A five-year reauthorization of the Diesel Emissions Reduction Act was among the bills that President Obama signed into law on Tuesday.

WASHINGTON, D.C. — President Obama on Tuesday signed the Diesel Emissions Reduction Act (DERA) into law after it was approved last month by Congress.

The move reauthorizes for another five years the bipartisan program, which provides funds to reduce emissions from school buses and other diesel vehicles.

The reauthorization bill was introduced in November by Senators George Voinovich (R-Ohio) and Tom Carper (D-Del.) and cosponsored by several of their colleagues.

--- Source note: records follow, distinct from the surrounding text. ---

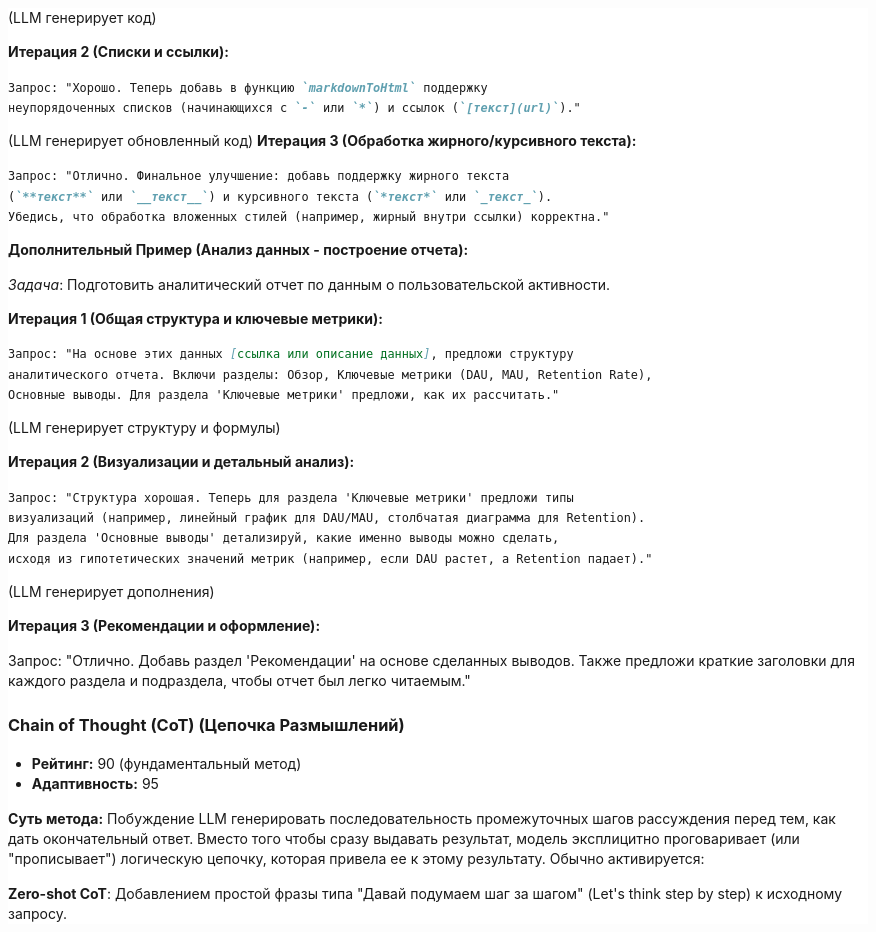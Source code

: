 (LLM генерирует код)

**Итерация 2 (Списки и ссылки):**

```markdown
Запрос: "Хорошо. Теперь добавь в функцию `markdownToHtml` поддержку
неупорядоченных списков (начинающихся с `-` или `*`) и ссылок (`[текст](url)`)."
```

(LLM генерирует обновленный код)
**Итерация 3 (Обработка жирного/курсивного текста):**

```markdown
Запрос: "Отлично. Финальное улучшение: добавь поддержку жирного текста
(`**текст**` или `__текст__`) и курсивного текста (`*текст*` или `_текст_`).
Убедись, что обработка вложенных стилей (например, жирный внутри ссылки) корректна."
```

**Дополнительный Пример (Анализ данных - построение отчета):**

_Задача_: Подготовить аналитический отчет по данным о пользовательской активности.

**Итерация 1 (Общая структура и ключевые метрики):**

```markdown
Запрос: "На основе этих данных [ссылка или описание данных], предложи структуру
аналитического отчета. Включи разделы: Обзор, Ключевые метрики (DAU, MAU, Retention Rate),
Основные выводы. Для раздела 'Ключевые метрики' предложи, как их рассчитать."
```

(LLM генерирует структуру и формулы)

**Итерация 2 (Визуализации и детальный анализ):**

```markdown
Запрос: "Структура хорошая. Теперь для раздела 'Ключевые метрики' предложи типы
визуализаций (например, линейный график для DAU/MAU, столбчатая диаграмма для Retention).
Для раздела 'Основные выводы' детализируй, какие именно выводы можно сделать,
исходя из гипотетических значений метрик (например, если DAU растет, а Retention падает)."
```

(LLM генерирует дополнения)

**Итерация 3 (Рекомендации и оформление):**

Запрос: "Отлично. Добавь раздел 'Рекомендации' на основе сделанных выводов.
Также предложи краткие заголовки для каждого раздела и подраздела,
чтобы отчет был легко читаемым."

### Chain of Thought (CoT) (Цепочка Размышлений)

- **Рейтинг:** 90 (фундаментальный метод)
- **Адаптивность:** 95

**Суть метода:**
Побуждение LLM генерировать последовательность промежуточных шагов рассуждения перед тем, как дать окончательный ответ. Вместо того чтобы сразу выдавать результат, модель эксплицитно проговаривает (или "прописывает") логическую цепочку, которая привела ее к этому результату. Обычно активируется:

**Zero-shot CoT**: Добавлением простой фразы типа "Давай подумаем шаг за шагом" (Let's think step by step) к исходному запросу.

"By cleaning up old diesel engines — like those on the school buses that take our children to school every day — DERA saves lives and creates a demand for clean diesel technology, which in turn creates American jobs," Carper said. "DERA leverages federal dollars so efficiently that for every $1 invested, we get over $13 in health and economic benefits in return."

On Tuesday, Carper held a press conference and toured recently retrofitted school buses at Delaware's Cape Henlopen School District, a recipient of DERA grants.

Allen Schaeffer, executive director of the Diesel Technology Forum, called DERA "one of the most important clean air initiatives passed by Congress in recent years."

“The combination of new clean diesel technology and ultra-low sulfur diesel fuel has helped to reduce diesel emissions to near zero levels for new buses, trucks and off-road equipment," Schaeffer said. "Now the older engines that continue to power our economy will also benefit from the upgraded engines and filters provided by DERA."

The National School Transportation Association (NSTA), one of the members of the broad DERA coalition, said that it fought for changes that were included in the final version to allow for direct applications from private entities under contract to federal, state or local governments; streamlining the application process, especially for small businesses; and giving higher priority for projects that benefit school areas.

The annual appropriation level reportedly was reduced from $200 million to $100 million to ensure the bill's passage, but NSTA noted that that level is still higher than the past three annual appropriations.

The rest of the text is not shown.